Frontline - West Point and Charles Gray
Mark Schake - Navigator Representative
Mark & Molly Schake Family
Having graduated from West Point just seven years prior to Molly's and my arrival to serve as Navigators at my alma mater, I well remembered how distracted and off-balance a cadet can be. As cadets we lived in near oblivion to the world outside our gates in our struggle to survive the four years. Five hours of sleep a night felt like the norm for many cadets throughout each of their eight semesters here.
A Navigator serving at a place like this can easily grow frustrated. These are such sharp people. Why does their spiritual growth proceed at what feels like such a glacial pace? I well remember that I didn't have much of a spiritual pulse for nearly three years while hanging out with the ministry here; I came to know Jesus at the end of my junior year.
I had only begun my walk with Him by the time I graduated from West Point. It was The Navigators at my first assignment who helped me continue my spiritual journey. It was their interest in me as a person that led me to join The Navigators full-time fifteen years ago.
I am seeing a similar story unfold in the life of a 1997 West Point graduate, Charles Gray. Charles, like me, was a civil engineering major (read: zero free time; drowning in academia; chained to his desk or to a computer in an engineering lab.) I met with Charles and his best friend, Steve, also a civil engineering major, through their last three years here. My most vivid memories of Charles are of seeking to draw him into casual conversation several times upon seeing him walking across North area or Thayer Road. After thirty secondsand I'm not exaggerating here Charles would say with genuine apology, Mark, I would really like to chat with you for a while (and I knew he meant it!), but civil is eating my lunch, and I need to get going.

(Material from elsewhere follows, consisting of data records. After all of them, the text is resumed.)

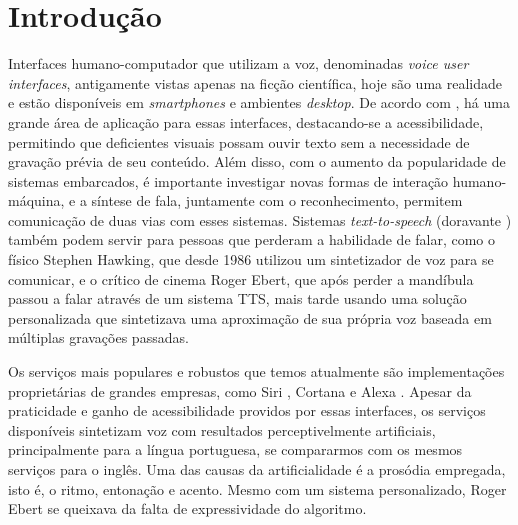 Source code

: 

\chapter{Introdução}

Interfaces humano-computador que utilizam a voz, denominadas \emph{voice user
  interfaces}, antigamente vistas apenas na ficção científica, hoje são uma
realidade e estão disponíveis em \emph{smartphones} e ambientes \emph{desktop}.
De acordo com \cite{tts-book, martinjurafsky}, há uma grande área de aplicação
para essas interfaces, destacando-se a acessibilidade, permitindo que
deficientes visuais possam ouvir texto sem a necessidade de gravação prévia de
seu conteúdo. Além disso, com o aumento da popularidade de sistemas embarcados,
é importante investigar novas formas de interação humano-máquina, e a síntese de
fala, juntamente com o reconhecimento, permitem comunicação de duas vias com
esses sistemas. Sistemas \emph{text-to-speech} (doravante ) também podem servir para pessoas que perderam a habilidade de falar, como o físico Stephen Hawking, que desde 1986 utilizou um sintetizador de voz para se comunicar, e o crítico de cinema Roger Ebert, que após perder a mandíbula passou a falar através de um sistema TTS, mais tarde usando uma solução personalizada que sintetizava uma aproximação de sua própria voz baseada em múltiplas gravações passadas. 

Os serviços mais populares e robustos que temos atualmente são implementações proprietárias de grandes empresas, como Siri \cite{siri}, Cortana \cite{cortana} e Alexa \cite{alexa}. Apesar da praticidade e ganho de acessibilidade providos por essas interfaces, os serviços disponíveis sintetizam voz com resultados perceptivelmente artificiais, principalmente para a língua portuguesa, se compararmos com os mesmos serviços para o inglês. Uma das causas da artificialidade é a prosódia empregada, isto é, o ritmo, entonação e acento. Mesmo com um sistema personalizado, Roger Ebert se queixava da falta de expressividade do algoritmo.

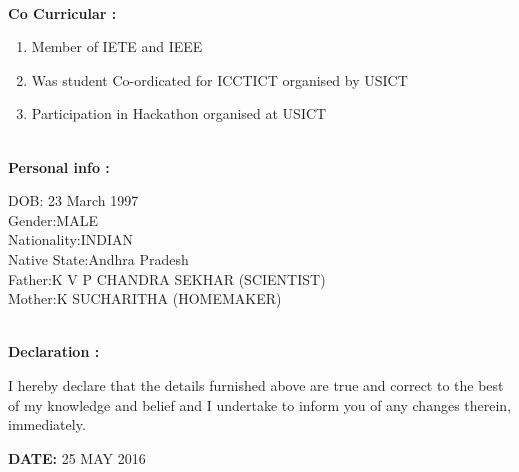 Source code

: \documentclass{article}
\begin{document}
\leavevmode\\
	\textbf{Co Curricular :}
	\begin{enumerate}
		\item Member of IETE and IEEE
		\item Was student Co-ordicated for ICCTICT organised by USICT
		\item Participation in Hackathon organised at USICT
		
		\end{enumerate}
\leavevmode
\\
\textbf{Personal info :}
		\begin{flushleft}
		
			DOB: \hfill23 March 1997\\
			Gender:\hfill MALE\\
			Nationality:\hfill INDIAN\\
			Native State:\hfill Andhra Pradesh\\
		    Father:\hfill K V P  CHANDRA SEKHAR (SCIENTIST)\\
	     	Mother:\hfill K SUCHARITHA   (HOMEMAKER)\\
		
		\end{flushleft}
\leavevmode
\\
\leavevmode
\textbf{Declaration :}
	\begin{flushleft}
		I hereby declare that the details furnished above are true and correct to the best of my knowledge
		and belief and I undertake to inform you of any changes therein, immediately.
	\end{flushleft}	 

\begin{flushright}
	\textbf{DATE:} 25 MAY 2016
\end{flushright}
\end{document}
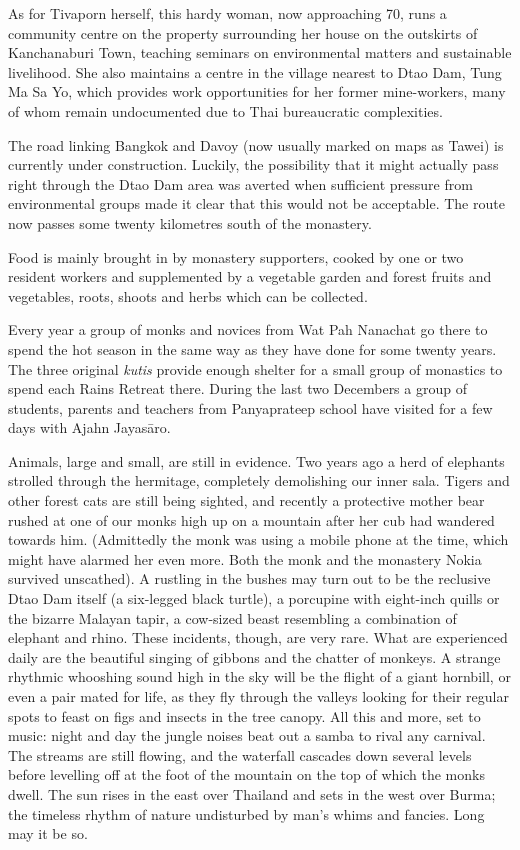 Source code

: As for Tivaporn herself, this hardy woman, now approaching 70, runs a
community centre on the property surrounding her house on the outskirts
of Kanchanaburi Town, teaching seminars on environmental matters and
sustainable livelihood. She also maintains a centre in the village
nearest to Dtao Dam, Tung Ma Sa Yo, which provides work opportunities
for her former mine-workers, many of whom remain undocumented due to
Thai bureaucratic complexities. 

The road linking Bangkok and Davoy (now usually marked on maps as Tawei) 
is currently under construction. Luckily, the possibility that it might
actually pass right through the Dtao Dam area was averted when
sufficient pressure from environmental groups made it clear that this
would not be acceptable. The route now passes some twenty kilometres
south of the monastery. 

Food is mainly brought in by monastery supporters, cooked by one or two
resident workers and supplemented by a vegetable garden and forest
fruits and vegetables, roots, shoots and herbs which can be collected. 

Every year a group of monks and novices from Wat Pah Nanachat go there
to spend the hot season in the same way as they have done for some
twenty years. The three original \emph{kutis} provide enough shelter for
a small group of monastics to spend each Rains Retreat there. During the
last two Decembers a group of students, parents and teachers from
Panyaprateep school have visited for a few days with Ajahn Jayasāro. 

Animals, large and small, are still in evidence. Two years ago a herd of
elephants strolled through the hermitage, completely demolishing our
inner sala. Tigers and other forest cats are still being sighted, and
recently a protective mother bear rushed at one of our monks high up on
a mountain after her cub had wandered towards him. (Admittedly the monk
was using a mobile phone at the time, which might have alarmed her even
more. Both the monk and the monastery Nokia survived unscathed). A
rustling in the bushes may turn out to be the reclusive Dtao Dam itself
 (a six-legged black turtle), a porcupine with eight-inch quills or the
bizarre Malayan tapir, a cow-sized beast resembling a combination of
elephant and rhino. These incidents, though, are very rare. What are
experienced daily are the beautiful singing of gibbons and the chatter
of monkeys. A strange rhythmic whooshing sound high in the sky will be
the flight of a giant hornbill, or even a pair mated for life, as they
fly through the valleys looking for their regular spots to feast on figs
and insects in the tree canopy. All this and more, set to music: night
and day the jungle noises beat out a samba to rival any carnival. The
streams are still flowing, and the waterfall cascades down several
levels before levelling off at the foot of the mountain on the top of
which the monks dwell. The sun rises in the east over Thailand and sets
in the west over Burma; the timeless rhythm of nature undisturbed by
man's whims and fancies. Long may it be so. 


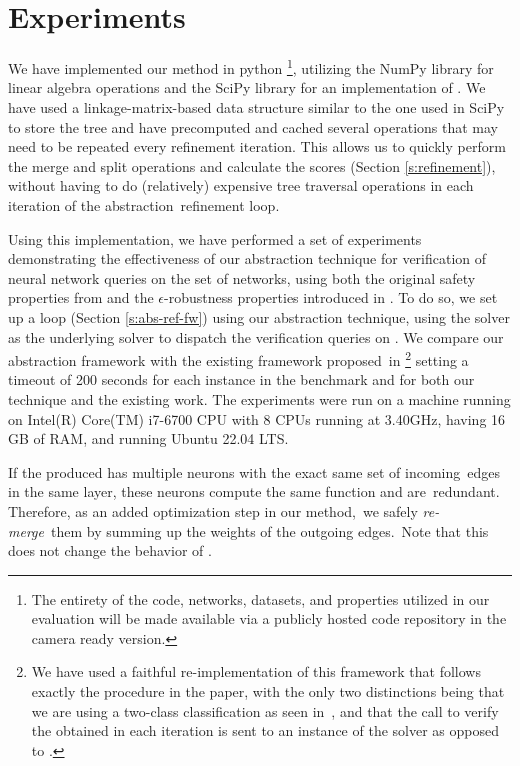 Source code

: \section{Experiments} 
We have implemented our method in python \footnote{The entirety of the code, networks, datasets, and properties utilized in our evaluation will be made available via a publicly hosted code repository in the camera ready version.}, utilizing the NumPy library for linear algebra operations and the SciPy library for an implementation of \hcluster. We have used a linkage-matrix-based data structure similar to the one used in SciPy to store the tree and have precomputed and cached several operations that may need to be repeated every refinement iteration. This allows us to quickly perform the merge and split operations and calculate the scores (Section \ref{s:refinement}), without having to do (relatively)
expensive tree traversal operations in each iteration of the abstraction refinement loop.

Using this implementation, we have performed a set of experiments demonstrating the effectiveness of our abstraction technique for verification of neural network queries on the \acasxu set of networks, using both the original safety properties from \cite{reluplex} and the $\epsilon$-robustness properties introduced in \cite{cegar-nn}. To do so, we set up a \cegar loop (Section \ref{s:abs-ref-fw}) using our abstraction technique, using the \neuralsat solver as the underlying solver to dispatch the verification queries on \abs. We compare our abstraction framework with the existing \cegar framework proposed in \cite{cegar-nn} \footnote{We have used a faithful re-implementation of this framework that follows exactly the procedure in the paper, with the only two distinctions being that we are using a two-class classification as seen in \cite{chauhan2022efficiently,liu2022abstraction,10.1145/3644387},
and that the call to verify the \abs obtained in each iteration is sent to an instance of the \neuralsat solver as opposed to \marabou. } setting a timeout of 200 seconds for each instance in the benchmark and for both our technique and the existing work. The experiments were run on a machine running on Intel(R) Core(TM) i7-6700 CPU with 8 CPUs running at 3.40GHz, having 16 GB of RAM, and running Ubuntu 22.04 LTS.


If the \abs produced has multiple neurons with the exact same set of incoming edges in the same layer, these neurons compute the same function and are redundant. Therefore, as an added optimization step in our method, we safely \textit{re-merge} them by summing up the weights of the outgoing edges. Note that this does not change the behavior of \abs.

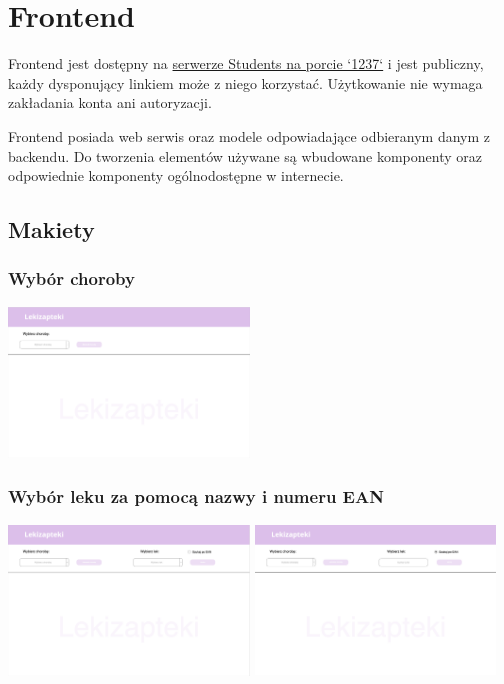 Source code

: \documentclass{article}
\begin{document}
  \section{Frontend}
  Frontend jest dostępny na
  \href{http://students.mimuw.edu.pl:1237}{serwerze Students na porcie `1237`} i jest publiczny,
  każdy dysponujący linkiem może z niego korzystać.
  Użytkowanie nie wymaga zakładania konta ani autoryzacji.

  Frontend posiada web serwis oraz modele odpowiadające odbieranym danym z backendu.
  Do tworzenia elementów używane są wbudowane komponenty oraz odpowiednie komponenty ogólnodostępne w internecie.

    \subsection{Makiety}
      \subsubsection{Wybór choroby}
      \includegraphics[width=6.4cm, height=4cm]{lekizapteki-wybor-choroby}

      \subsubsection{Wybór leku za pomocą nazwy i numeru EAN}
      \includegraphics[width=6.4cm, height=4cm]{lekizapteki-wybor-leku-nazwa}
      \includegraphics[width=6.4cm, height=4cm]{lekizapteki-wybor-leku-ean}
\end{document}

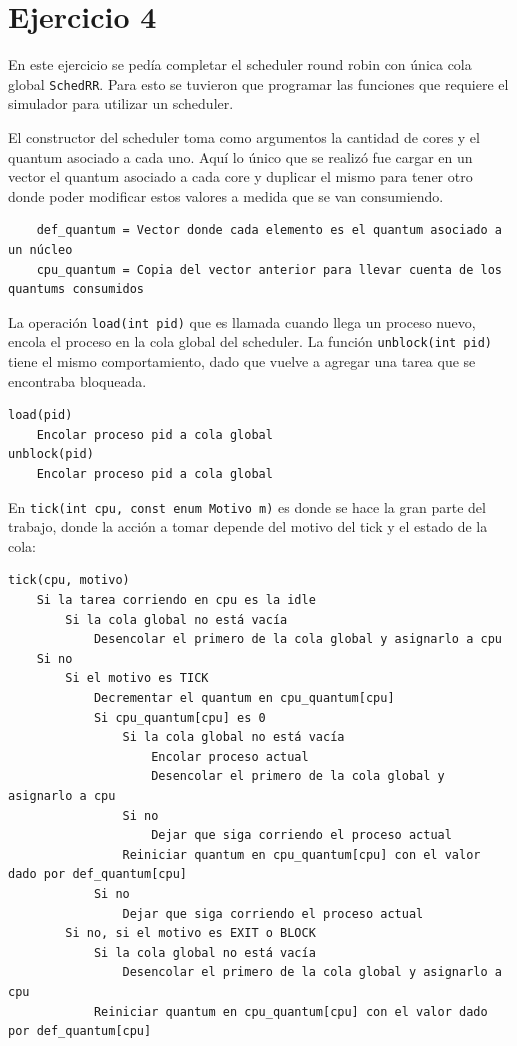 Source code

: \section{Ejercicio 4}

En este ejercicio se pedía completar el scheduler round robin con única cola
global \texttt{SchedRR}. Para esto se tuvieron que programar las funciones que
requiere el simulador para utilizar un scheduler.

El constructor del scheduler toma como argumentos la cantidad de cores y el
quantum asociado a cada uno. Aquí lo único que se realizó fue cargar en un
vector el quantum asociado a cada core y duplicar el mismo para tener otro
donde poder modificar estos valores a medida que se van consumiendo.

\begin{codesnippet}
\begin{verbatim}
    def_quantum = Vector donde cada elemento es el quantum asociado a un núcleo
    cpu_quantum = Copia del vector anterior para llevar cuenta de los quantums consumidos
\end{verbatim}
\end{codesnippet}

La operación \texttt{load(int pid)} que es llamada cuando llega un proceso
nuevo, encola el proceso en la cola global del scheduler. La función
\texttt{unblock(int pid)} tiene el mismo comportamiento, dado que vuelve a
agregar una tarea que se encontraba bloqueada.

\begin{codesnippet}
\begin{verbatim}
load(pid)
    Encolar proceso pid a cola global
unblock(pid)
    Encolar proceso pid a cola global
\end{verbatim}
\end{codesnippet}

En \texttt{tick(int cpu, const enum Motivo m)} es donde se hace la gran parte
del trabajo, donde la acción a tomar depende del motivo del tick y el estado de
la cola:

\begin{codesnippet}
\begin{verbatim}
tick(cpu, motivo)
    Si la tarea corriendo en cpu es la idle
        Si la cola global no está vacía
            Desencolar el primero de la cola global y asignarlo a cpu
    Si no
        Si el motivo es TICK
            Decrementar el quantum en cpu_quantum[cpu]
            Si cpu_quantum[cpu] es 0
                Si la cola global no está vacía
                    Encolar proceso actual
                    Desencolar el primero de la cola global y asignarlo a cpu
                Si no
                    Dejar que siga corriendo el proceso actual
                Reiniciar quantum en cpu_quantum[cpu] con el valor dado por def_quantum[cpu]
            Si no
                Dejar que siga corriendo el proceso actual
        Si no, si el motivo es EXIT o BLOCK
            Si la cola global no está vacía
                Desencolar el primero de la cola global y asignarlo a cpu
            Reiniciar quantum en cpu_quantum[cpu] con el valor dado por def_quantum[cpu]
\end{verbatim}
\end{codesnippet}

I had only seen Charles begin to grow spiritually in those years at West Point, but God had a plan. Charles and a classmate, Paul Oh, were posted together to Schofield Barracks in Hawaii. When I visited them to attend Paul's wedding in 1999, I was pleased to see Charles had made some progress on his spiritual journey because of Paul and our full-time staff on Oahu, Roy and Debbie Garren. Two other West Point graduates, Adam and Greg, each from the class of 1998, would later join them. The relationship with the Garrens was critical to the further development of these developing laborers.
Charles has since moved to Fort Bragg, North Carolina to command an engineer company, and he will soon post to Fort Leonard Wood, Missouri in September, where he looks forward to meeting several of our 2005 graduates who will be going through their Officer Basic Course. Charles becomes a pivot point for these 2nd Lts. as they proceed toward the goal: life-time laborers.
[Mark and Molly Schake have answered the call to move to Hawaii and lead our ministry there. Mark will focus primarily on the Army Post at Schofield Barracks helping young officers like Paul Oh and Charles Gray find their way as lifetime laborers.]